Glycosylation is one of the most common post-translational modifications that can occur to a protein. Glycoproteins and glycolipids surrounding a cell form a pericellular matrix on the cell surface, known as the glycocalyx. This glycocalyx influences how the cell interacts with its surrounding cells. “The glycocalyx profile of a cell is a unique identifier that can be used to determine healthy versus diseased cells,” says Oliveira. Tumour cells have a glycocalyx profile that facilitates their detachment from the epithelia, allowing them to migrate to nearby tissues and cause metastasis. “In gastric cancer specifically, we found that the N-glycans on E-cadherin regulate its tumour suppressive functions,” Oliveira adds, referring to his most recent finding published in Oncotarget.
Since joining A/Prof. Kolarich’s lab, Oliveira started employing glycoanalytical mass spectrometry to understand the glyco-languages that all cells use to communicate to exploit this knowledge for cancer diagnosis, treatment, and prevention.

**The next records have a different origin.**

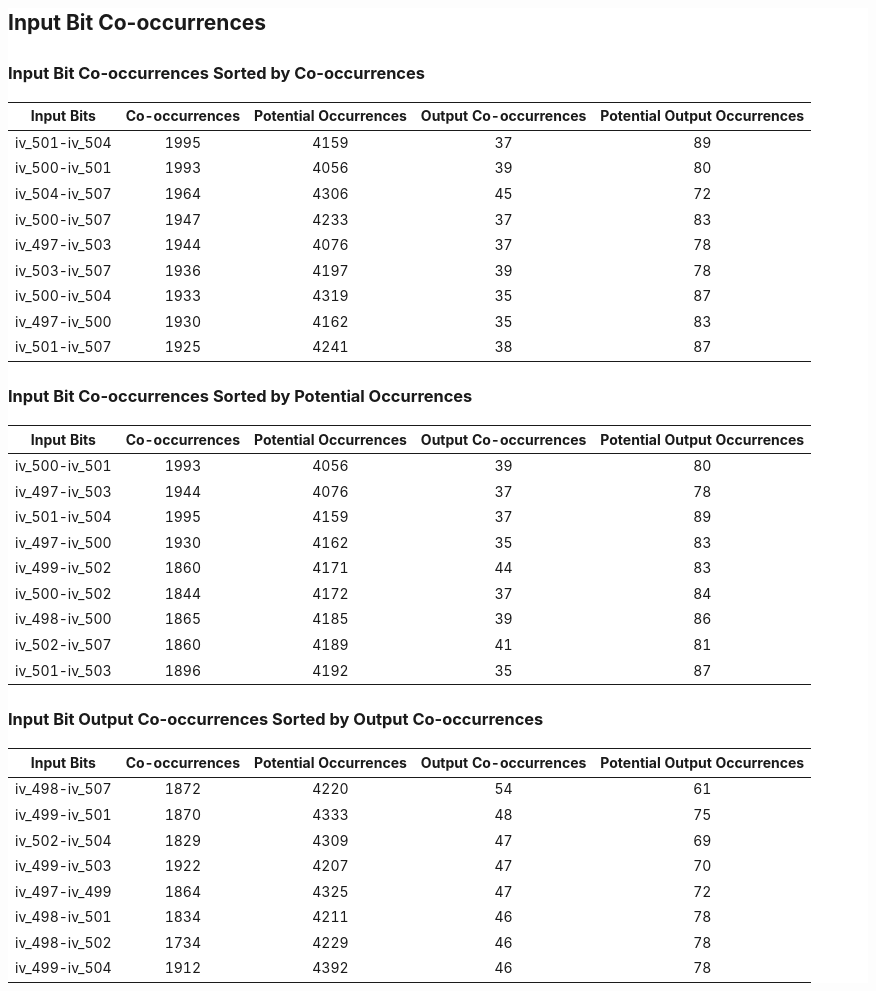 ## Input Bit Co-occurrences

### Input Bit Co-occurrences Sorted by Co-occurrences

| Input Bits | Co-occurrences | Potential Occurrences | Output Co-occurrences | Potential Output Occurrences |
|:----------:|:--------------:|:---------------------:|:---------------------:|:----------------------------:|
| iv_501-iv_504 | 1995 | 4159 | 37 | 89 |
| iv_500-iv_501 | 1993 | 4056 | 39 | 80 |
| iv_504-iv_507 | 1964 | 4306 | 45 | 72 |
| iv_500-iv_507 | 1947 | 4233 | 37 | 83 |
| iv_497-iv_503 | 1944 | 4076 | 37 | 78 |
| iv_503-iv_507 | 1936 | 4197 | 39 | 78 |
| iv_500-iv_504 | 1933 | 4319 | 35 | 87 |
| iv_497-iv_500 | 1930 | 4162 | 35 | 83 |
| iv_501-iv_507 | 1925 | 4241 | 38 | 87 |

### Input Bit Co-occurrences Sorted by Potential Occurrences

| Input Bits | Co-occurrences | Potential Occurrences | Output Co-occurrences | Potential Output Occurrences |
|:----------:|:--------------:|:---------------------:|:---------------------:|:----------------------------:|
| iv_500-iv_501 | 1993 | 4056 | 39 | 80 |
| iv_497-iv_503 | 1944 | 4076 | 37 | 78 |
| iv_501-iv_504 | 1995 | 4159 | 37 | 89 |
| iv_497-iv_500 | 1930 | 4162 | 35 | 83 |
| iv_499-iv_502 | 1860 | 4171 | 44 | 83 |
| iv_500-iv_502 | 1844 | 4172 | 37 | 84 |
| iv_498-iv_500 | 1865 | 4185 | 39 | 86 |
| iv_502-iv_507 | 1860 | 4189 | 41 | 81 |
| iv_501-iv_503 | 1896 | 4192 | 35 | 87 |

### Input Bit Output Co-occurrences Sorted by Output Co-occurrences

| Input Bits | Co-occurrences | Potential Occurrences | Output Co-occurrences | Potential Output Occurrences |
|:----------:|:--------------:|:---------------------:|:---------------------:|:----------------------------:|
| iv_498-iv_507 | 1872 | 4220 | 54 | 61 |
| iv_499-iv_501 | 1870 | 4333 | 48 | 75 |
| iv_502-iv_504 | 1829 | 4309 | 47 | 69 |
| iv_499-iv_503 | 1922 | 4207 | 47 | 70 |
| iv_497-iv_499 | 1864 | 4325 | 47 | 72 |
| iv_498-iv_501 | 1834 | 4211 | 46 | 78 |
| iv_498-iv_502 | 1734 | 4229 | 46 | 78 |
| iv_499-iv_504 | 1912 | 4392 | 46 | 78 |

Glycoprotein-focussed mass spectrometry relies on the ability to first immunoprecipite the glycoprotein of interest, and then using mass spectrometry to analyze its glycan profile. This allows you to profile multiple glycans on a glycoprotein at once, as opposed to individually as in western blot analysis. “I specifically look for antibodies that do not target glycosylation to enrich the protein sample to be run in the subsequent mass spec analysis,” says Oliveira.

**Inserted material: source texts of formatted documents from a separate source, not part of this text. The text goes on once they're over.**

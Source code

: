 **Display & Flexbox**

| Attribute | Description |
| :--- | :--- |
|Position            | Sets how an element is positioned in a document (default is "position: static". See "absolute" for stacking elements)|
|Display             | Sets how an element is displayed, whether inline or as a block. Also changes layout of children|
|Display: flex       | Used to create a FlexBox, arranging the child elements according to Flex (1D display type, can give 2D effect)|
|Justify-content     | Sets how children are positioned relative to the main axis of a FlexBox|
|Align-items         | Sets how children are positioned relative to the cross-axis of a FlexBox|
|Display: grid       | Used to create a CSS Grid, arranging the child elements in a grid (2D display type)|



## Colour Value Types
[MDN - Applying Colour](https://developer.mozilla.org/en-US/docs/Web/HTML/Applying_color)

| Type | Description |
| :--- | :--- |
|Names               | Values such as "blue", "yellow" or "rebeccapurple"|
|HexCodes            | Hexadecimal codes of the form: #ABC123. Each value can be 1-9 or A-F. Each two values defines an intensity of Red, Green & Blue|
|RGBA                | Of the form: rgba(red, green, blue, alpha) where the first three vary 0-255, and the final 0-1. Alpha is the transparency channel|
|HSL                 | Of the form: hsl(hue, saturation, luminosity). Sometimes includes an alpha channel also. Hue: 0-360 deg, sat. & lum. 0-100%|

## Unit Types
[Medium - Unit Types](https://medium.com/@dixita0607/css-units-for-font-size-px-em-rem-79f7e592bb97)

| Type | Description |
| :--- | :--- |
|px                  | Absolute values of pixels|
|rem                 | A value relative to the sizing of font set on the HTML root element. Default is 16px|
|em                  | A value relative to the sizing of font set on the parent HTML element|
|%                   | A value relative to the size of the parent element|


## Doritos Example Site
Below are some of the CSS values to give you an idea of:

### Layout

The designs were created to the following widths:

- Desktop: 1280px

To do this, Oliveira spends a considerable amount of time finding as much data as he can for his antibody search. “I look through the available antibodies on multiple vendor websites to see if the immunogen sequence is available,” says Oliveira. “Unfortunately, such data is often missing, and then I have to search through the literature to find cases where antibodies were used in glycoanalysis.” Given the research community’s growing interest in glycoproteomics, and accordingly, the number of associated publications, finding the data he needs has become increasingly difficult.
“You guys are doing very tough work. That’s why I love the tool, because I can’t imagine how much work you guys have put into it.”

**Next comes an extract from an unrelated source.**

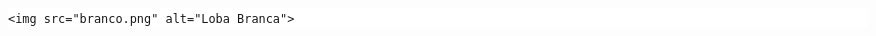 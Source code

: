     <img src="branco.png" alt="Loba Branca">
  </div>
  <div class="personagem" onclick="selecionarPersonagem('preto')">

Knowing the critical role that immunogen sequence plays in an antibody search, BenchSci actively collects such data from antibody vendors to help scientists like Oliveira. BenchSci even goes a step further and analyzes predicted cross-reactivity for antibodies with immunogen sequence available (>400K of them).
When asked about what he found the most useful on BenchSci, Oliveira responds: “The various types of data on BenchSci. It’s not only great to be able to review published data by specific contexts, but the vendor and independent data are also very useful, because it helps me identify and evaluate all the options available to me.”
To make sure scientists can find antibodies that are commercially available to them, one of the key objectives at BenchSci is to continuously expand its database. Currently at over 5 million antibodies from 197 vendors, BenchSci is the largest antibody database in the world.
“You guys are doing very tough work”, Oliveira adds. “That’s why I love the tool, because I can’t imagine how much work you guys have put into it.”